BEGIN Working data

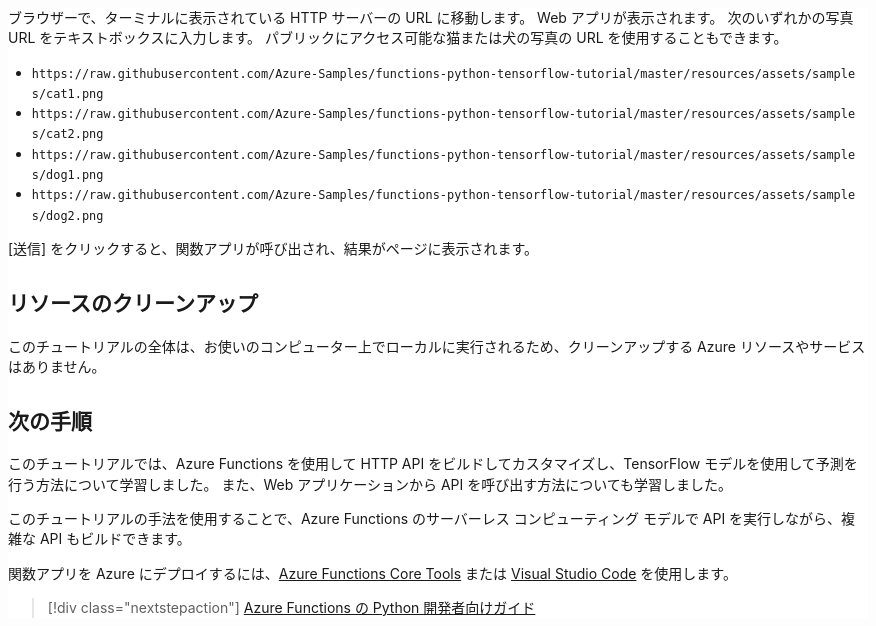 ブラウザーで、ターミナルに表示されている HTTP サーバーの URL に移動します。 Web アプリが表示されます。 次のいずれかの写真 URL をテキストボックスに入力します。 パブリックにアクセス可能な猫または犬の写真の URL を使用することもできます。

- `https://raw.githubusercontent.com/Azure-Samples/functions-python-tensorflow-tutorial/master/resources/assets/samples/cat1.png`
- `https://raw.githubusercontent.com/Azure-Samples/functions-python-tensorflow-tutorial/master/resources/assets/samples/cat2.png`
- `https://raw.githubusercontent.com/Azure-Samples/functions-python-tensorflow-tutorial/master/resources/assets/samples/dog1.png`
- `https://raw.githubusercontent.com/Azure-Samples/functions-python-tensorflow-tutorial/master/resources/assets/samples/dog2.png`

[送信] をクリックすると、関数アプリが呼び出され、結果がページに表示されます。

## <a name="clean-up-resources"></a>リソースのクリーンアップ
このチュートリアルの全体は、お使いのコンピューター上でローカルに実行されるため、クリーンアップする Azure リソースやサービスはありません。

## <a name="next-steps"></a>次の手順

このチュートリアルでは、Azure Functions を使用して HTTP API をビルドしてカスタマイズし、TensorFlow モデルを使用して予測を行う方法について学習しました。 また、Web アプリケーションから API を呼び出す方法についても学習しました。

このチュートリアルの手法を使用することで、Azure Functions のサーバーレス コンピューティング モデルで API を実行しながら、複雑な API もビルドできます。

関数アプリを Azure にデプロイするには、[Azure Functions Core Tools](./functions-run-local.md#publish) または [Visual Studio Code](https://code.visualstudio.com/docs/python/tutorial-azure-functions) を使用します。

> [!div class="nextstepaction"]
> [Azure Functions の Python 開発者向けガイド](./functions-reference-python.md)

END Working data

▶ Instructions to follow
If a line of the entries contains "samples", it counts; say how many such lines there are and give only the number.

▶ Result
4